Lumpkin, raised in the Church of God and Christ, grew up in Hephzibah, Ga. and attended a magnet school for the performing arts called Davidson Fine Arts in Augusta from fifth to twelfth grade. Though Lumpkin was encouraged to write poetry from a young age because her teachers and classmates deemed her “good at it,” she didn’t realize the power of performing until she received an assignment from her eighth grade language arts teacher, Queen Harrison. Harrison had the class read, memorize and perform many different poems, one of which was Maya Angelou’s famous lyric, “Still I Rise.”
You may write me down in history / With your bitter, twisted lies,
You may trod me in the very dirt / But still, like dust, I’ll rise.
“Every Black girl in the class was excited,” Lumpkin explains. “This was our moment, so when we would recite the poem, it was always very forceful.”
When Harrison showed the class a video of Angelou performing the poem, however, the intention of the piece seemed to change.
“When the class was saying it, it was like we were trying to push our way into rising but when Angelou read, it was so effortless and inevitable, delicate,” Lumpkin says. “It wasn’t just a different recitation, it was like a different poem. Her performance was a unique piece that was related to but separate from the poem as it existed on the page even though the words were the same.”
Lumpkin’s conception of a poem as “a story stripped down to its most essential, an expression of that which is most true,” unites the somewhat conflicting histories of written and spoken word poetry in America. Performance poetry, which can be used interchangeably with the phrase “spoken word poetry,” refers to a poem that has been specifically crafted to be heard by an audience. Spoken word is often performed and judged at slam competitions, but this competitive element is optional. A page, or printed poem, is a poem crafted with the intention of an audience reading it. Lumpkin is aware that many spaces, particularly academic spaces and major publishing houses, tend to privilege page poetry.

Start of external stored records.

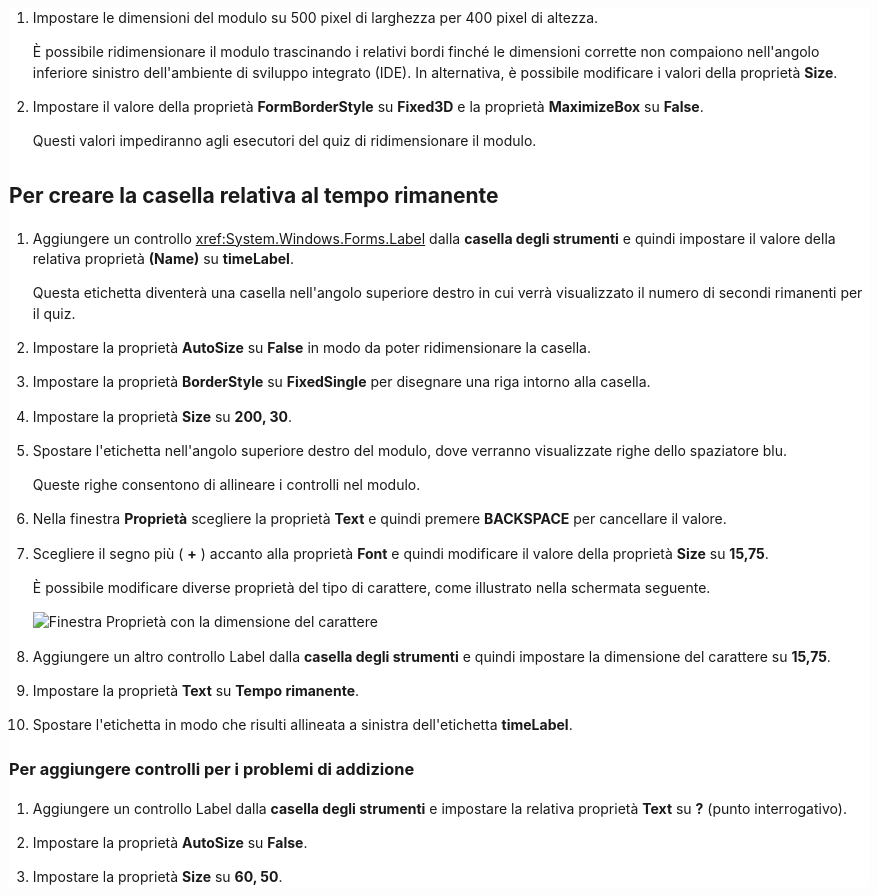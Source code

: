 1. Impostare le dimensioni del modulo su 500 pixel di larghezza per 400 pixel di altezza.

     È possibile ridimensionare il modulo trascinando i relativi bordi finché le dimensioni corrette non compaiono nell'angolo inferiore sinistro dell'ambiente di sviluppo integrato (IDE). In alternativa, è possibile modificare i valori della proprietà **Size**.

1. Impostare il valore della proprietà **FormBorderStyle** su **Fixed3D** e la proprietà **MaximizeBox** su **False**.

     Questi valori impediranno agli esecutori del quiz di ridimensionare il modulo.

## <a name="to-create-the-time-remaining-box"></a>Per creare la casella relativa al tempo rimanente

1. Aggiungere un controllo <xref:System.Windows.Forms.Label> dalla **casella degli strumenti** e quindi impostare il valore della relativa proprietà **(Name)** su **timeLabel**.

     Questa etichetta diventerà una casella nell'angolo superiore destro in cui verrà visualizzato il numero di secondi rimanenti per il quiz.

2. Impostare la proprietà **AutoSize** su **False** in modo da poter ridimensionare la casella.

3. Impostare la proprietà **BorderStyle** su **FixedSingle** per disegnare una riga intorno alla casella.

4. Impostare la proprietà **Size** su **200, 30**.

5. Spostare l'etichetta nell'angolo superiore destro del modulo, dove verranno visualizzate righe dello spaziatore blu.

     Queste righe consentono di allineare i controlli nel modulo.

6. Nella finestra **Proprietà** scegliere la proprietà **Text** e quindi premere **BACKSPACE** per cancellare il valore.

7. Scegliere il segno più ( **+** ) accanto alla proprietà **Font** e quindi modificare il valore della proprietà **Size** su **15,75**.

     È possibile modificare diverse proprietà del tipo di carattere, come illustrato nella schermata seguente.

     ![Finestra Proprietà con la dimensione del carattere](../ide/media/express_setfontsize.png)

8. Aggiungere un altro controllo Label dalla **casella degli strumenti** e quindi impostare la dimensione del carattere su **15,75**.

9. Impostare la proprietà **Text** su **Tempo rimanente**.

10. Spostare l'etichetta in modo che risulti allineata a sinistra dell'etichetta **timeLabel**.

### <a name="to-add-controls-for-the-addition-problems"></a>Per aggiungere controlli per i problemi di addizione

1. Aggiungere un controllo Label dalla **casella degli strumenti** e impostare la relativa proprietà **Text** su **?** (punto interrogativo).

2. Impostare la proprietà **AutoSize** su **False**.

3. Impostare la proprietà **Size** su **60, 50**.
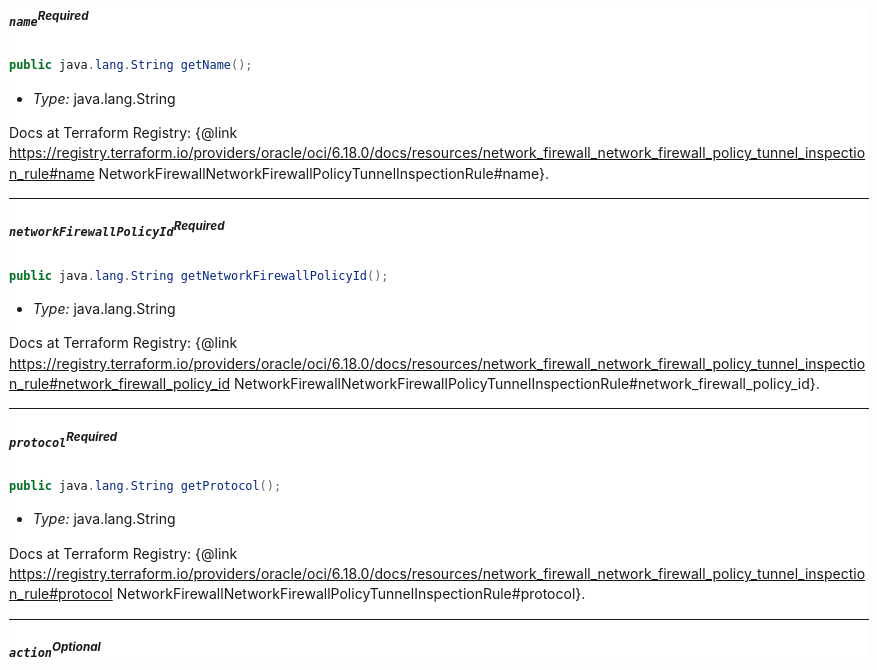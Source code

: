 
##### `name`<sup>Required</sup> <a name="name" id="rhizo-co-terraform-provider-oci.networkFirewallNetworkFirewallPolicyTunnelInspectionRule.NetworkFirewallNetworkFirewallPolicyTunnelInspectionRuleConfig.property.name"></a>

```java
public java.lang.String getName();
```

- *Type:* java.lang.String

Docs at Terraform Registry: {@link https://registry.terraform.io/providers/oracle/oci/6.18.0/docs/resources/network_firewall_network_firewall_policy_tunnel_inspection_rule#name NetworkFirewallNetworkFirewallPolicyTunnelInspectionRule#name}.

---

##### `networkFirewallPolicyId`<sup>Required</sup> <a name="networkFirewallPolicyId" id="rhizo-co-terraform-provider-oci.networkFirewallNetworkFirewallPolicyTunnelInspectionRule.NetworkFirewallNetworkFirewallPolicyTunnelInspectionRuleConfig.property.networkFirewallPolicyId"></a>

```java
public java.lang.String getNetworkFirewallPolicyId();
```

- *Type:* java.lang.String

Docs at Terraform Registry: {@link https://registry.terraform.io/providers/oracle/oci/6.18.0/docs/resources/network_firewall_network_firewall_policy_tunnel_inspection_rule#network_firewall_policy_id NetworkFirewallNetworkFirewallPolicyTunnelInspectionRule#network_firewall_policy_id}.

---

##### `protocol`<sup>Required</sup> <a name="protocol" id="rhizo-co-terraform-provider-oci.networkFirewallNetworkFirewallPolicyTunnelInspectionRule.NetworkFirewallNetworkFirewallPolicyTunnelInspectionRuleConfig.property.protocol"></a>

```java
public java.lang.String getProtocol();
```

- *Type:* java.lang.String

Docs at Terraform Registry: {@link https://registry.terraform.io/providers/oracle/oci/6.18.0/docs/resources/network_firewall_network_firewall_policy_tunnel_inspection_rule#protocol NetworkFirewallNetworkFirewallPolicyTunnelInspectionRule#protocol}.

---

##### `action`<sup>Optional</sup> <a name="action" id="rhizo-co-terraform-provider-oci.networkFirewallNetworkFirewallPolicyTunnelInspectionRule.NetworkFirewallNetworkFirewallPolicyTunnelInspectionRuleConfig.property.action"></a>
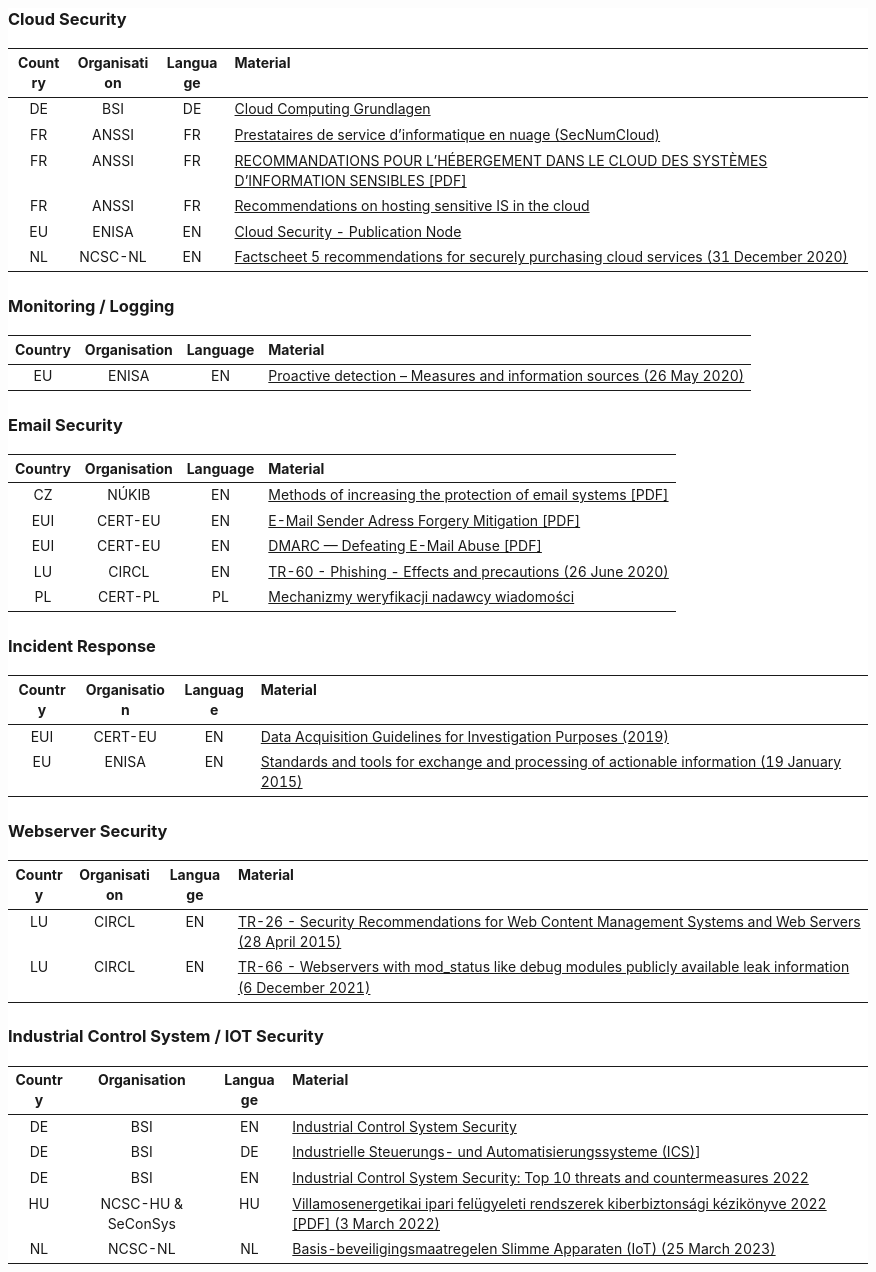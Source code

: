 ### Cloud Security
| Country | Organisation | Language | Material |
| :-----: | :----------: | :------: | :------ |
| DE | BSI | DE | [Cloud Computing Grundlagen](https://www.bsi.bund.de/dok/6622124) |
| FR | ANSSI | FR | [Prestataires de service d’informatique en nuage (SecNumCloud)](https://www.ssi.gouv.fr/administration/qualifications/prestataires-de-services-de-confiance-qualifies/prestataires-de-service-dinformatique-en-nuage-secnumcloud/) |
| FR | ANSSI | FR | [RECOMMANDATIONS POUR L’HÉBERGEMENT DANS LE CLOUD DES SYSTÈMES D’INFORMATION SENSIBLES [PDF]](https://cyber.gouv.fr/sites/default/files/document/recommandations_hebergement_cloud_systemes_information_sensible.pdf) |
| FR | ANSSI | FR | [Recommendations on hosting sensitive IS in the cloud](https://cyber.gouv.fr/sites/default/files/document/anssi_Recommendations%20on%20hosting%20sensitive%20IS%20in%20the%20cloud.pdf) |
| EU | ENISA | EN | [Cloud Security - Publication Node](https://www.enisa.europa.eu/topics/cloud-and-big-data/cloud-security) |
| NL | NCSC-NL | EN | [Factscheet 5 recommendations for securely purchasing cloud services (31 December 2020)](https://english.ncsc.nl/publications/factsheets/2020/december/31/factsheet-5-recommendations-for-securely-purchasing-cloud-services) |

### Monitoring / Logging
| Country | Organisation | Language | Material |
| :-----: | :----------: | :------: | :------ |
| EU | ENISA | EN | [Proactive detection – Measures and information sources (26 May 2020)](https://www.enisa.europa.eu/publications/proactive-detection-measures-and-information-sources) |

### Email Security
| Country | Organisation | Language | Material |
| :-----: | :----------: | :------: | :------ |
| CZ | NÚKIB | EN | [Methods of increasing the protection of email systems [PDF]](https://www.nukib.cz/download/uredni_deska/2021-10-08_OchranneOpatreni_final_ENG.pdf) |
| EUI | CERT-EU | EN | [E-Mail Sender Adress Forgery Mitigation [PDF]](https://media.cert.europa.eu/static/WhitePapers/CERT-EU-SWP_14_005_v1_0.pdf) |
| EUI | CERT-EU | EN | [DMARC — Defeating E-Mail Abuse [PDF]](https://cert.europa.eu/static/WhitePapers/Updated-CERT-EU_Security_Whitepaper_DMARC_17-001_v1_2.pdf) |
| LU | CIRCL | EN | [TR-60 - Phishing - Effects and precautions (26 June 2020)](https://www.circl.lu/pub/tr-60/) |
| PL | CERT-PL | PL | [Mechanizmy weryfikacji nadawcy wiadomości](https://cert.pl/posts/2021/10/mechanizmy-weryfikacji-nadawcy-wiadomosci/) |

### Incident Response
| Country | Organisation | Language | Material |
| :-----: | :----------: | :------: | :------ |
| EUI | CERT-EU | EN | [Data Acquisition Guidelines for Investigation Purposes (2019)](https://cert.europa.eu/static/WhitePapers/CERT-EU-SWP2012-004.pdf) |
| EU | ENISA | EN | [Standards and tools for exchange and processing of actionable information (19 January 2015)](https://www.enisa.europa.eu/publications/standards-and-tools-for-exchange-and-processing-of-actionable-information) |

### Webserver Security
| Country | Organisation | Language | Material |
| :-----: | :----------: | :------: | :------ |
| LU | CIRCL | EN | [TR-26 - Security Recommendations for Web Content Management Systems and Web Servers (28 April 2015)](https://www.circl.lu/pub/tr-26/) |
| LU | CIRCL | EN | [TR-66 - Webservers with mod_status like debug modules publicly available leak information (6 December 2021)](https://www.circl.lu/pub/tr-66/) |

### Industrial Control System / IOT Security
| Country | Organisation | Language | Material |
| :-----: | :----------: | :------: | :------ |
| DE | BSI | EN | [Industrial Control System Security](https://www.bsi.bund.de/EN/Topics/Industry_CI/ICS/ics_node.html) |
| DE | BSI | DE | [Industrielle Steuerungs- und Automatisierungssysteme (ICS)](https://www.bsi.bund.de/ICS)] |
| DE | BSI | EN | [Industrial Control System Security: Top 10 threats and countermeasures 2022](https://www.allianz-fuer-cybersicherheit.de/SharedDocs/Downloads/Webs/ACS/DE/BSI-CS/BSI-CS_005E.html) |
| HU | NCSC-HU & SeConSys | HU | [Villamosenergetikai ipari felügyeleti rendszerek kiberbiztonsági kézikönyve 2022 [PDF] (3 March 2022)](https://nki.gov.hu/wp-content/uploads/2022/04/SeConSys_online_kezikonyv_2022_FINAL_22-03-03.pdf) |
| NL | NCSC-NL | NL | [Basis-beveiligingsmaatregelen Slimme Apparaten (IoT) (25 March 2023)](https://www.ncsc.nl/documenten/factsheets/2019/juni/01/factsheet-beveilig-apparaten-gekoppeld-aan-internet) |
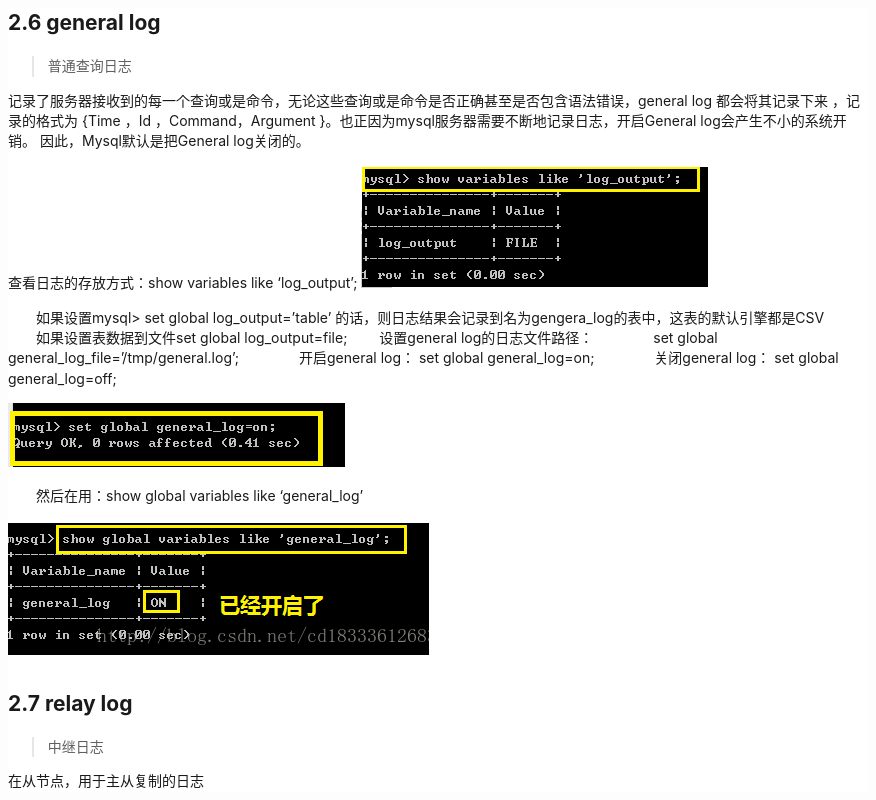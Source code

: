  

## 2.6 general log

> 普通查询日志

记录了服务器接收到的每一个查询或是命令，无论这些查询或是命令是否正确甚至是否包含语法错误，general log 都会将其记录下来 ，记录的格式为 {Time ，Id ，Command，Argument }。也正因为mysql服务器需要不断地记录日志，开启General log会产生不小的系统开销。 因此，Mysql默认是把General log关闭的。

查看日志的存放方式：show variables like ‘log_output’;
![img](img/885859-20190418111501042-772781517.png)

　　如果设置mysql> set global log_output=’table’ 的话，则日志结果会记录到名为gengera_log的表中，这表的默认引擎都是CSV
　　如果设置表数据到文件set global log_output=file;
　　设置general log的日志文件路径：
　　　　set global general_log_file=’/tmp/general.log’;
　　　　开启general log： set global general_log=on;
　　　　关闭general log： set global general_log=off;

![img](img/885859-20190418111533830-280934584.png)

　　然后在用：show global variables like ‘general_log’

![img](img/885859-20190418111551171-1738333923.png)

## 2.7 relay log

> 中继日志

在从节点，用于主从复制的日志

“The preoccupation with the written word is a tool of whiteness,” she says. “Any and all aspects of the academy that try to invalidate the spoken word also carry with them the baggage of whiteness and all the ways that can show up. The idea that the written word is somehow richer is ridiculous because people standing around a fire to tell the truth has a much more ancient tradition.”
For Lumpkin the issue comes down to gatekeeping. Public education in this country was eventually followed by integration, which was then followed by the creation of independent schools to deal with integration, she explains. It seems once there were several public spaces for Black people, queer people and other people of color to verbally share their stories, the written word became the institutionally reinforced standard for “good” storytelling.
“This is why I’m such a huge fan of self publishing because forget going through a gatekeeper, forget the gate,” Lumpkin says.
Ranging from topics like depression and addiction to the emotional toll of forgiveness and love, Lumpkin’s award-winning poetry portfolio is vast and varied. A strong sense of identity rooted in a beautifully complicated lesson lurks at the heart of many of her pieces.
“There’s tension between my queerness and my faith in the same way that there’s tension between my race and my faith,” she explains. “The thing that is the most true is that I’m a queer woman who loves Jesus. That’s the human experience. To embrace all your contradictions because that’s the most true thing.”
Ashley Lumpkin sits on the board of the North Carolina Poetry Society and is the coach of Durham’s Bull City Slam Team. Lumpkin is the author of five books and is available to host a variety of poetry workshops, all of which can be found on her website, lumplestiltzken.com. Her latest book, Genesis, is available for purchase at Scuppernong Books in downtown Greensboro.